▶ **TASK OBJECTIVE**
Below are the records; copy every line in them that holds the string "mainposition".

(Records from a collection)
━━━━━━━━━━━━━━━━
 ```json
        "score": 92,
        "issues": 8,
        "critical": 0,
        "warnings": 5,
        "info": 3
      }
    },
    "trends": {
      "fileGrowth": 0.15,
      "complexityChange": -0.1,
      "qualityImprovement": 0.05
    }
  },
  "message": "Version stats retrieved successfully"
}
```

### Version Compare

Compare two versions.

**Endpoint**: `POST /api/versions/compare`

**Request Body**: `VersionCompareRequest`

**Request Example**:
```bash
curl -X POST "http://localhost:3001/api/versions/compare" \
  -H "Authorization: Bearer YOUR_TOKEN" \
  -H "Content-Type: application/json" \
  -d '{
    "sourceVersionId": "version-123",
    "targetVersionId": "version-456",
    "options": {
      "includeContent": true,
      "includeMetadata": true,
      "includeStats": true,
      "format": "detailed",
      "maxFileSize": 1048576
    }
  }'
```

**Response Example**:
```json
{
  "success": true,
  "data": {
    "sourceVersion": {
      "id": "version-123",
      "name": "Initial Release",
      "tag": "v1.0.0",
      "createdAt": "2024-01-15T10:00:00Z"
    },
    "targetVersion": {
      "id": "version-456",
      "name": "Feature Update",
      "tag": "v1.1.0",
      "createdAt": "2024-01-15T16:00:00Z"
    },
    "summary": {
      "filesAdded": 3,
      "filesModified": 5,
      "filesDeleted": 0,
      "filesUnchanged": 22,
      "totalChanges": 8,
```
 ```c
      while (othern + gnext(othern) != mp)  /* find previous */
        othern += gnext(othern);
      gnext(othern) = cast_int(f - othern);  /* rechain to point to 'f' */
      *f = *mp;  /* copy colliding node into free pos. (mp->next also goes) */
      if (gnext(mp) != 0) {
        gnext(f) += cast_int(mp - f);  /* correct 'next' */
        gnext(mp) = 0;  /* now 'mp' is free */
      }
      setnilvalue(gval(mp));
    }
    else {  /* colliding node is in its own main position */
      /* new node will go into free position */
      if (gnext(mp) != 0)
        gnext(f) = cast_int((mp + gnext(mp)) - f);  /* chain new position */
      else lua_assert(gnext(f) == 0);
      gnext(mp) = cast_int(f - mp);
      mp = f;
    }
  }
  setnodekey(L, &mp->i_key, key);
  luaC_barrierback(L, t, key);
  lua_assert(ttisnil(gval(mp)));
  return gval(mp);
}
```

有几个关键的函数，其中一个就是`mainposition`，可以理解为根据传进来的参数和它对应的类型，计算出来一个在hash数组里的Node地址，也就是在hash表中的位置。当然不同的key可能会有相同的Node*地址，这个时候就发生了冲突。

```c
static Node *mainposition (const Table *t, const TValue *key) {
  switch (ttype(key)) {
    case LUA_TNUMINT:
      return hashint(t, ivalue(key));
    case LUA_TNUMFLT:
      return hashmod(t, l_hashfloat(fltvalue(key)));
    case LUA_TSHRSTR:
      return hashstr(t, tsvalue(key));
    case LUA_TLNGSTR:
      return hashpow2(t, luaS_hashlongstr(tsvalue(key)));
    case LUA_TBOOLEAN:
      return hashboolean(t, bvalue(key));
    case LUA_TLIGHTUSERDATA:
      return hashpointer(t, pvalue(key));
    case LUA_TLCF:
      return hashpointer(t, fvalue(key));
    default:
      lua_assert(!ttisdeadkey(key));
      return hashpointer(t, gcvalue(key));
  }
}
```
━━━━━━━━━━━━━━━━
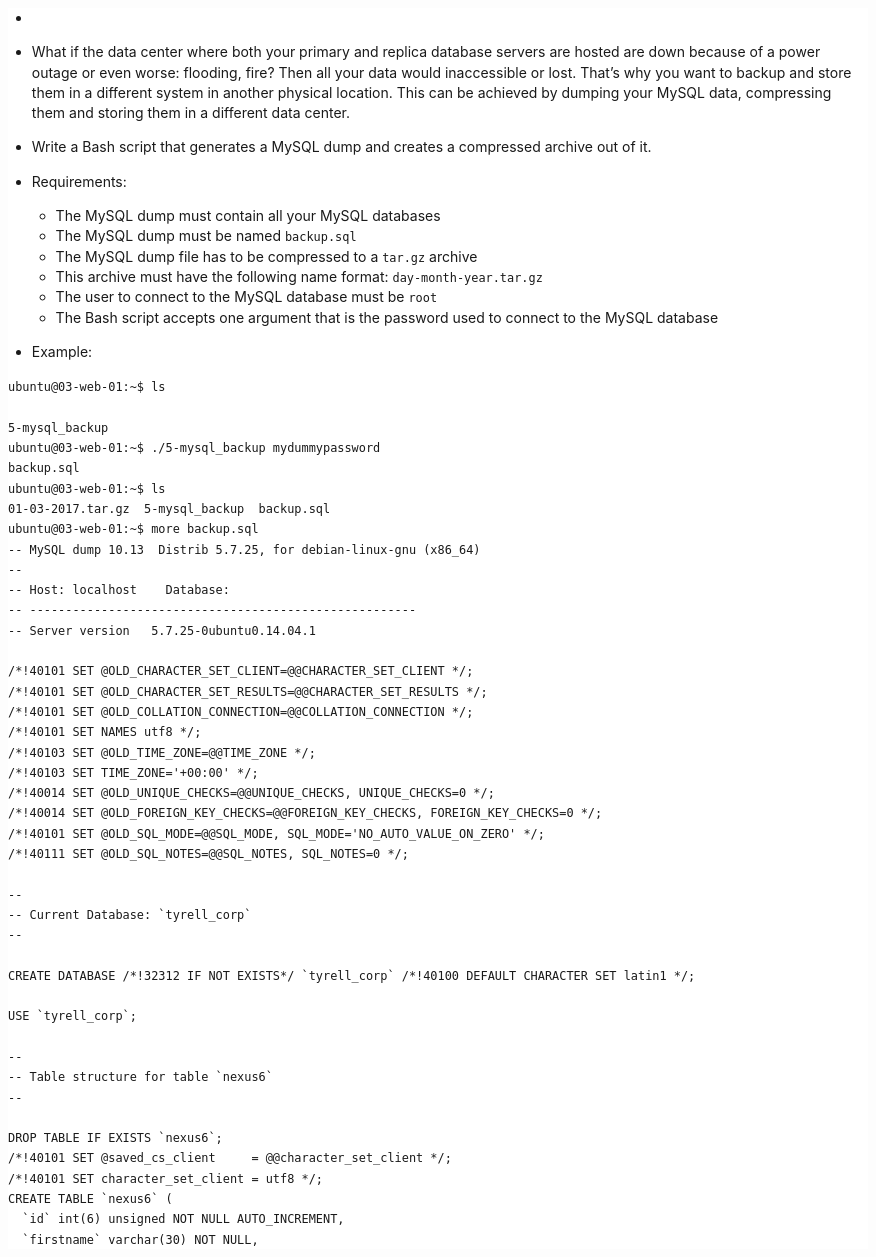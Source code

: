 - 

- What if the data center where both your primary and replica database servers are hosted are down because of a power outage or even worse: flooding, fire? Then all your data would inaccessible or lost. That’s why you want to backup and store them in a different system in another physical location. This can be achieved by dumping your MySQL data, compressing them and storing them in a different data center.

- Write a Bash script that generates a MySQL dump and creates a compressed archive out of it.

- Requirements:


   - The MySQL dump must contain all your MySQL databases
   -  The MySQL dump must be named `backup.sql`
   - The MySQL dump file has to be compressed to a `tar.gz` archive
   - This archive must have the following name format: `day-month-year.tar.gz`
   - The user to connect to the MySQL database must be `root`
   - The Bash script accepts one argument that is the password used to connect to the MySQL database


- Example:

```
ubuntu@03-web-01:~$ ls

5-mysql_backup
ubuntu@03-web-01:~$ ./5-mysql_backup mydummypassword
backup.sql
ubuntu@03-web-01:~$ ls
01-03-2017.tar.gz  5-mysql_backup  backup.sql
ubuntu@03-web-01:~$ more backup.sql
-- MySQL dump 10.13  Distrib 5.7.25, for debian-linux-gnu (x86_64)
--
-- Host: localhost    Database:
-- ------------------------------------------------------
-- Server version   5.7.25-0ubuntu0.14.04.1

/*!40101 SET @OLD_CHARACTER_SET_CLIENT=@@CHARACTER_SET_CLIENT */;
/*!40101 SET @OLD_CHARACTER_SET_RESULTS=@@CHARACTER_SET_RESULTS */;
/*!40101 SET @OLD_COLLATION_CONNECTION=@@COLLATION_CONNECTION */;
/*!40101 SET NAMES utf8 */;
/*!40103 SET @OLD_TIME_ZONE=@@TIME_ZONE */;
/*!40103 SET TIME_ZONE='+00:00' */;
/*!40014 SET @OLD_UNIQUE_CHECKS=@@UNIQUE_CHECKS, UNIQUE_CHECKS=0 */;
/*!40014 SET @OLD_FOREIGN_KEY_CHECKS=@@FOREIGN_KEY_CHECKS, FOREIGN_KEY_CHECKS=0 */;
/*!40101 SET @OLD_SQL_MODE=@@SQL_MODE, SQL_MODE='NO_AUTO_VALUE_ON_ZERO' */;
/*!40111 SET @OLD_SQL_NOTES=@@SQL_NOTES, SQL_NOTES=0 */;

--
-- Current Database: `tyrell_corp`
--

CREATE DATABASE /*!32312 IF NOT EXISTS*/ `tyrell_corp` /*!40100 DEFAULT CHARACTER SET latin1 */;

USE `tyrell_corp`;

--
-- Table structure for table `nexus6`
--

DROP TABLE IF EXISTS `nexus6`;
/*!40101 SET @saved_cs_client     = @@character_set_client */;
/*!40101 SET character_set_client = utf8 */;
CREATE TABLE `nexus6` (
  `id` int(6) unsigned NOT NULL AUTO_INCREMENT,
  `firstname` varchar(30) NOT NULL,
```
━━━━━━━━━━━━━━━━
▶ **EXERCISE OUTPUT**
有几个关键的函数，其中一个就是`mainposition`，可以理解为根据传进来的参数和它对应的类型，计算出来一个在hash数组里的Node地址，也就是在hash表中的位置。当然不同的key可能会有相同的Node*地址，这个时候就发生了冲突。
static Node *mainposition (const Table *t, const TValue *key) {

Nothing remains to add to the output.